To evaluate the multivariable association of probable PTSD diagnosis with epigenetic age acceleration, we identified confounding variables through a directed acyclic graph (eFigure 2 in Supplement 1) using dagitty.net.⁵⁸ The minimally sufficient adjustment set for the direct effect of epigenetic age acceleration on probable PTSD diagnosis was race, tobacco use or smoking, BMI, and income. We performed a series of logistic regression models that controlled for these variables. In model 1, we estimated the unadjusted association between age acceleration at wave 1 and wave 2 and PTSD. We adjusted for race in model 2; for race and smoking in model 3; for race, smoking, and BMI in model 4; and for race, smoking, BMI, and annual household income in model 5. We performed comparable analyses to examine the association between age acceleration and continuous PTSD symptoms, with general linear models including a robust sandwich variance estimate. All hypotheses were considered with 2-sided tests, assuming a significance threshold of P < .05. All analyses were conducted using R, version 4.2.1 software (R Foundation for Statistical Computing).

Results

WaTCH Cohort Demographic and Behavioral Characteristics

A total of 864 women from the WaTCH study (mean [SD] age, 47.1 [12.0] years) were included in the analysis, with the cohort comprising 328 Black participants (38.0%), 19 American Indian participants (2.2%), 486 White participants (56.3%), and 30 endorsed other racial groups, including unknown or unreported (3.5%) (Table 1). At wave 1, 254 of 862 participants (29.5%) reported having some level of college education, 464 of 861 (53.9%) were employed, and 494 of 834 (59.2%) had an annual household income of less than $50 000. The demographic characteristics reported at wave 1 were consistent with those reported at wave 2. There was no significant change in marital status, household income, or household size. The mean (SD) number of trauma exposures at wave 2 was 6.6 (3.4). In total, 125 participants (14.5%) met the threshold for probable PTSD diagnosis at wave 2.
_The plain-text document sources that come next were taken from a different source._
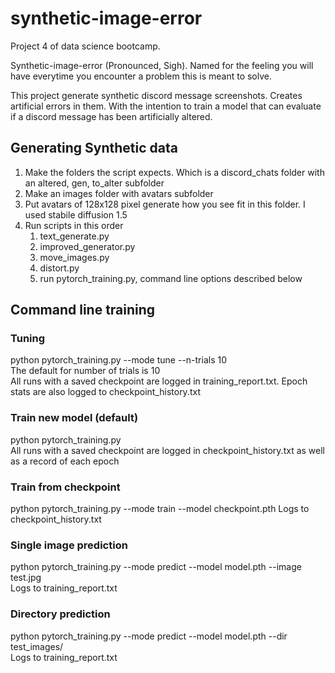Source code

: # synthetic-image-error
Project 4 of data science bootcamp. 

Synthetic-image-error (Pronounced, Sigh). Named for the feeling you will have everytime you encounter a problem this is meant to solve. 

This project generate synthetic discord message screenshots. Creates artificial errors in them. With the intention to train a model that can evaluate if a discord message has been artificially altered.

## Generating Synthetic data
1. Make the folders the script expects. Which is a discord_chats folder with an altered, gen, to_alter subfolder
2. Make an images folder with avatars subfolder
3. Put avatars of 128x128 pixel generate how you see fit in this folder. I used stabile diffusion 1.5
4. Run scripts in this order
    1. text_generate.py 
    2. improved_generator.py
    3. move_images.py
    4. distort.py
    5. run pytorch_training.py, command line options described below

## Command line training
### Tuning
python pytorch_training.py --mode tune --n-trials 10  
The default for number of trials is 10  
All runs with a saved checkpoint are logged in training_report.txt. Epoch stats are also logged to checkpoint_history.txt

### Train new model (default)
python pytorch_training.py  
All runs with a saved checkpoint are logged in checkpoint_history.txt as well as a record of each epoch

### Train from checkpoint
python pytorch_training.py --mode train --model checkpoint.pth
Logs to checkpoint_history.txt

### Single image prediction
python pytorch_training.py --mode predict --model model.pth --image test.jpg  
Logs to training_report.txt

### Directory prediction
python pytorch_training.py --mode predict --model model.pth --dir test_images/  
Logs to training_report.txt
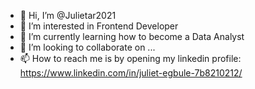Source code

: - 👋 Hi, I’m @Julietar2021
- 👀 I’m interested in Frontend Developer
- 🌱 I’m currently learning how to become a Data Analyst
- 💞️ I’m looking to collaborate on ...
- 📫 How to reach me is by opening my linkedin profile: https://www.linkedin.com/in/juliet-egbule-7b8210212/

<!---
Julietar2021/Julietar2021 is a ✨ special ✨ repository because its `README.md` (this file) appears on your GitHub profile.
You can click the Preview link to take a look at your changes.
--->
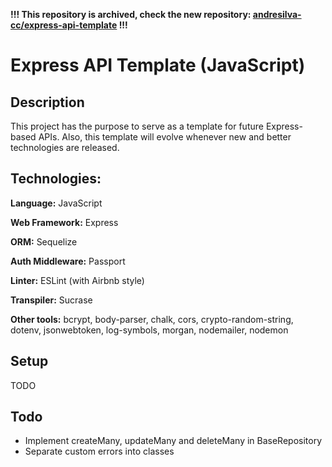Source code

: **!!! This repository is archived, check the new repository: [andresilva-cc/express-api-template](https://github.com/andresilva-cc/express-api-template) !!!**

# Express API Template (JavaScript)

## Description

This project has the purpose to serve as a template for future Express-based APIs. Also, this template will evolve whenever new and better technologies are released.

## Technologies:

**Language:** JavaScript

**Web Framework:** Express

**ORM:** Sequelize

**Auth Middleware:** Passport

**Linter:** ESLint (with Airbnb style)

**Transpiler:** Sucrase

**Other tools:** bcrypt, body-parser, chalk, cors, crypto-random-string, dotenv, jsonwebtoken, log-symbols, morgan, nodemailer, nodemon

## Setup

TODO

## Todo

- Implement createMany, updateMany and deleteMany in BaseRepository
- Separate custom errors into classes
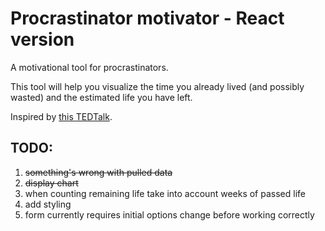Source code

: # Procrastinator motivator - React version

A motivational tool for procrastinators.

This tool will help you visualize the time you already lived (and possibly wasted) and the estimated life you have left.

Inspired by [this TEDTalk](https://www.youtube.com/watch?v=arj7oStGLkU).


## TODO:
1. ~~something's wrong with pulled data~~
2. ~~display chart~~
3. when counting remaining life take into account weeks of passed life
4. add styling
5. form currently requires initial options change before working correctly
Table 1. Participant Characteristics (N = 864).

Characteristic	No. of participants (%)
	Wave 1 (August 6, 2012, through June 26, 2014)	Wave 2 (September 2, 2014, through May 27, 2016)
Age, mean (SD), y	47.1 (12.0)	49.2 (12.3)
Racea
American Indian	19 (2.2)	NA
Black	328 (38.0)	NA
White	486 (56.3)	NA
Otherb	30 (3.5)	NA
Educationa
Less than high school	107 (12.4)	NA
High school graduate	501 (58.1)	NA
College or higher	254 (29.5)	NA
Employmentc
Unemployed	397 (46.1)	382 (44.4)
Full time	351 (40.8)	362 (42.0)
Part time	113 (13.1)	117 (13.6)
Marital statusc
Married or living with partner	521 (60.4)	504 (58.5)
Single	341 (39.6)	357 (41.5)
Household size, mean (SD), members	3.5 (1.5)	3.1 (1.5)
Annual household income, $c
<20 000	223 (26.7)	275 (32.6)
20 001-50 000	271 (32.5)	249 (29.5)
50 001-80 000	162 (19.4)	146 (17.3)
>80 000	178 (21.3)	175 (20.7)
Lifetime smoking statusc
No	549 (63.5)	552 (64.0)
Yes	315 (36.5)	311 (36.0)
Probable PTSD diagnosis
No	NA	739 (85.8)
Yes	NA	125 (14.5)
PTSD symptoms, mean (SD)	NA	16.6 (18.0)
Trauma exposure, mean (SD), events	NA	6.6 (3.4)
BMI, mean (SD)	32.8 (8.8)	NA

Abbreviations: BMI, body mass index (calculated as weight in kilograms divided by height in meters squared); NA, not applicable; PTSD, posttraumatic stress disorder.

^a Race and education were only assessed at wave 1. Race was missing for 1 observation, and education was missing for 2 observations.

^b The other category included Asian or Pacific Islander, multiracial, do not know, or refused.

^c Employment status was missing for 3 participants in both waves. Marital status was missing for 2 participants at wave 1 and 3 at wave 2. For annual household income, 30 participants reported not knowing or refusing to provide at wave 1 and 19 at wave 2. Lifetime smoking status was missing for 1 participant at wave 2.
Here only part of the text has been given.